-- Opening Marker --

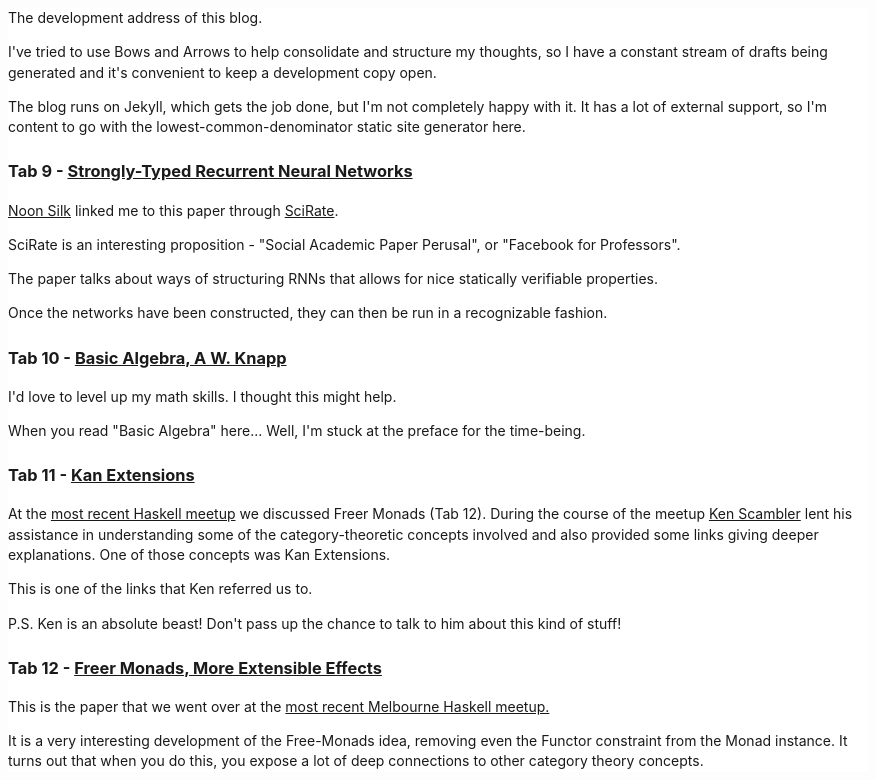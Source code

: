The development address of this blog.

I've tried to use Bows and Arrows to help consolidate and structure
my thoughts, so I have a constant stream of drafts being generated
and it's convenient to keep a development copy open.

The blog runs on Jekyll, which gets the job done, but I'm not completely happy
with it. It has a lot of external support, so I'm content to go with the
lowest-common-denominator static site generator here.

### Tab 9 - [Strongly-Typed Recurrent Neural Networks](http://arxiv.org/pdf/1602.02218.pdf)

[Noon Silk](https://github.com/silky) linked me to this paper through [SciRate](https://scirate.com/arxiv/1602.02218).

SciRate is an interesting proposition - "Social Academic Paper Perusal", or "Facebook for Professors".

The paper talks about ways of structuring RNNs that allows for nice statically verifiable properties.

Once the networks have been constructed, they can then be run in a recognizable fashion.

### Tab 10 - [Basic Algebra, A W. Knapp](http://www.math.stonybrook.edu/~aknapp/download/b2-alg-coverandinside.pdf)

I'd love to level up my math skills. I thought this might help.

When you read "Basic Algebra" here... Well, I'm stuck at the preface for the time-being.

### Tab 11 - [Kan Extensions](http://comonad.com/reader/2008/kan-extensions/)

At the [most recent Haskell meetup](http://www.meetup.com/Melbourne-Haskell-Users-Group/events/227180247/)
we discussed Freer Monads (Tab 12). During the course of the meetup
[Ken Scambler](https://twitter.com/kenscambler) lent his assistance in
understanding some of the category-theoretic concepts involved and also
provided some links giving deeper explanations. One of those concepts was Kan
Extensions.

This is one of the links that Ken referred us to.

P.S. Ken is an absolute beast! Don't pass up the chance to talk to him about this kind of stuff!

### Tab 12 - [Freer Monads, More Extensible Effects](http://okmij.org/ftp/Haskell/extensible/more.pdf)

This is the paper that we went over at the
[most recent Melbourne Haskell meetup.](http://www.meetup.com/Melbourne-Haskell-Users-Group/events/227180247/)

It is a very interesting development of the Free-Monads idea, removing even the Functor constraint
from the Monad instance. It turns out that when you do this, you expose a lot of deep
connections to other category theory concepts.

-- Closing Marker --

▶ [Task to carry out]: Read through the entries above and copy each line that has the string "Users" in it.

▶ [Exercise solution]:
At the [most recent Haskell meetup](http://www.meetup.com/Melbourne-Haskell-Users-Group/events/227180247/)
[most recent Melbourne Haskell meetup.](http://www.meetup.com/Melbourne-Haskell-Users-Group/events/227180247/)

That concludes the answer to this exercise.